■ Saved data entries
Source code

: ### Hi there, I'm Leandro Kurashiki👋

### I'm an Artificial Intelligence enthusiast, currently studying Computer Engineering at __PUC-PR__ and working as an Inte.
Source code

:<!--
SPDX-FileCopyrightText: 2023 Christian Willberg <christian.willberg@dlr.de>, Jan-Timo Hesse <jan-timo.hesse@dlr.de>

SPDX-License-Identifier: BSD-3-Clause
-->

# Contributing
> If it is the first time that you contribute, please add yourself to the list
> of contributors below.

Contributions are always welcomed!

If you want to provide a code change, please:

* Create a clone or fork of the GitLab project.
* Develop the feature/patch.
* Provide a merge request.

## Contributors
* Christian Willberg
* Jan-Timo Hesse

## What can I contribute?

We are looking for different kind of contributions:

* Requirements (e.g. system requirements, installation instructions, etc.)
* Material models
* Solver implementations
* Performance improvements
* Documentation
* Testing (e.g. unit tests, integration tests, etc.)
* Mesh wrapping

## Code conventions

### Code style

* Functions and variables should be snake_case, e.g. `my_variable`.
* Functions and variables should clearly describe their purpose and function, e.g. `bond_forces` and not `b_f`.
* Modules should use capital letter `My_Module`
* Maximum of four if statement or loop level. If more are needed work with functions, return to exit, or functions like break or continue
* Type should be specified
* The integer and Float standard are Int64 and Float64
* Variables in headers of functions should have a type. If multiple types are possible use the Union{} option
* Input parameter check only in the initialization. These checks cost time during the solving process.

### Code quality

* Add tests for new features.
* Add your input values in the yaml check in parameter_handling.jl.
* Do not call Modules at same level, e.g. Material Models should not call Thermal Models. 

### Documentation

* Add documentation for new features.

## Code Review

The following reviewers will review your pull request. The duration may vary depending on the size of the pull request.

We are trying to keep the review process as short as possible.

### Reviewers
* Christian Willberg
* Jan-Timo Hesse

■ What the task asks
The reply should consist of the records, reproduced exactly.

■ Exercise answer
Source code

: ### Hi there, I'm Leandro Kurashiki👋

### I'm an Artificial Intelligence enthusiast, currently studying Computer Engineering at __PUC-PR__ and working as an Inte.
Source code

:<!--
SPDX-FileCopyrightText: 2023 Christian Willberg <christian.willberg@dlr.de>, Jan-Timo Hesse <jan-timo.hesse@dlr.de>

SPDX-License-Identifier: BSD-3-Clause
-->

# Contributing
> If it is the first time that you contribute, please add yourself to the list
> of contributors below.

Contributions are always welcomed!

If you want to provide a code change, please:

* Create a clone or fork of the GitLab project.
* Develop the feature/patch.
* Provide a merge request.

## Contributors
* Christian Willberg
* Jan-Timo Hesse

## What can I contribute?

We are looking for different kind of contributions:

* Requirements (e.g. system requirements, installation instructions, etc.)
* Material models
* Solver implementations
* Performance improvements
* Documentation
* Testing (e.g. unit tests, integration tests, etc.)
* Mesh wrapping

## Code conventions

### Code style

* Functions and variables should be snake_case, e.g. `my_variable`.
* Functions and variables should clearly describe their purpose and function, e.g. `bond_forces` and not `b_f`.
* Modules should use capital letter `My_Module`
* Maximum of four if statement or loop level. If more are needed work with functions, return to exit, or functions like break or continue
* Type should be specified
* The integer and Float standard are Int64 and Float64
* Variables in headers of functions should have a type. If multiple types are possible use the Union{} option
* Input parameter check only in the initialization. These checks cost time during the solving process.

### Code quality

* Add tests for new features.
* Add your input values in the yaml check in parameter_handling.jl.
* Do not call Modules at same level, e.g. Material Models should not call Thermal Models. 

### Documentation

* Add documentation for new features.

## Code Review

The following reviewers will review your pull request. The duration may vary depending on the size of the pull request.

We are trying to keep the review process as short as possible.

### Reviewers
* Christian Willberg
* Jan-Timo Hesse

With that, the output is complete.